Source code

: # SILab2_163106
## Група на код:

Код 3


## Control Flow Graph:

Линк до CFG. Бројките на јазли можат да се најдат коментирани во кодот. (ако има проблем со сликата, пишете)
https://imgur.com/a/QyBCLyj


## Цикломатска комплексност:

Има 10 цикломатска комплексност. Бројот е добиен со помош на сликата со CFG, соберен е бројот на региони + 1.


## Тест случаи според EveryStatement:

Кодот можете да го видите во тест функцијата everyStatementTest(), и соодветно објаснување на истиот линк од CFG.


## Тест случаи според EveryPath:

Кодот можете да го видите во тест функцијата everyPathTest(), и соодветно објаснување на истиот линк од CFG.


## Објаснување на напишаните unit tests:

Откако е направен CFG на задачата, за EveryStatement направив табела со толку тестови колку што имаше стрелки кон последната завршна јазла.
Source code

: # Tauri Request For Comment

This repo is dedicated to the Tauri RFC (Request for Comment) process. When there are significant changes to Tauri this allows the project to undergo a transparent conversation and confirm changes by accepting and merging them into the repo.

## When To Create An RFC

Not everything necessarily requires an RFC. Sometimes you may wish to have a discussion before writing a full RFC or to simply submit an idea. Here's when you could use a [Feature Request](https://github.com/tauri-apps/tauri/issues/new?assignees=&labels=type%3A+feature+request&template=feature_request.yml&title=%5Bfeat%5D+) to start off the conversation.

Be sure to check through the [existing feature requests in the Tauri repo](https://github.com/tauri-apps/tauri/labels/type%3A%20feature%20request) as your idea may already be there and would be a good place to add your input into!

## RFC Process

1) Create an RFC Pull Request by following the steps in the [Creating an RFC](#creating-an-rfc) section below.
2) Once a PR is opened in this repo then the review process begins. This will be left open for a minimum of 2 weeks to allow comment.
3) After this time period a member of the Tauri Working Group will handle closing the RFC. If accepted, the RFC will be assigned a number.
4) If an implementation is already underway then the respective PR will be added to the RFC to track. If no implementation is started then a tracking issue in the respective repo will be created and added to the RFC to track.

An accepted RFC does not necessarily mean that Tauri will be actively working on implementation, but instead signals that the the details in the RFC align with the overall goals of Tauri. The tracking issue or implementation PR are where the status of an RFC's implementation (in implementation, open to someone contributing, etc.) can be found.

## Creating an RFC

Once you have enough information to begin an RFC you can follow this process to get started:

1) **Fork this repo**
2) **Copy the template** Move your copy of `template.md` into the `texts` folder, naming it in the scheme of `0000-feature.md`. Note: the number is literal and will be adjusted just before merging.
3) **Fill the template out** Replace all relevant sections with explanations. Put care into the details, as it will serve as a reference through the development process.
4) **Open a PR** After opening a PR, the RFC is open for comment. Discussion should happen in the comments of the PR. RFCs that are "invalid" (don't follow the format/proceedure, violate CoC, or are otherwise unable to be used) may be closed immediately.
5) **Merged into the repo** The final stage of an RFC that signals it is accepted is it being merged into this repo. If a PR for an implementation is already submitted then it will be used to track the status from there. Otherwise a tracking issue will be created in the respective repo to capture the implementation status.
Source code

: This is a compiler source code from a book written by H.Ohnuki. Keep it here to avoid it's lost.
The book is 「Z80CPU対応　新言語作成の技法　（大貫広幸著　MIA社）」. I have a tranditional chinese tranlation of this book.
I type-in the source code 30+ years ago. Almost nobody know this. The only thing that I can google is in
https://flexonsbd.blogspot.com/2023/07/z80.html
════════════════════
What you will do: Of the lines in the data, report each one containing the string "template".

Reply:
Not everything necessarily requires an RFC. Sometimes you may wish to have a discussion before writing a full RFC or to simply submit an idea. Here's when you could use a [Feature Request](https://github.com/tauri-apps/tauri/issues/new?assignees=&labels=type%3A+feature+request&template=feature_request.yml&title=%5Bfeat%5D+) to start off the conversation.
2) **Copy the template** Move your copy of `template.md` into the `texts` folder, naming it in the scheme of `0000-feature.md`. Note: the number is literal and will be adjusted just before merging.
3) **Fill the template out** Replace all relevant sections with explanations. Put care into the details, as it will serve as a reference through the development process.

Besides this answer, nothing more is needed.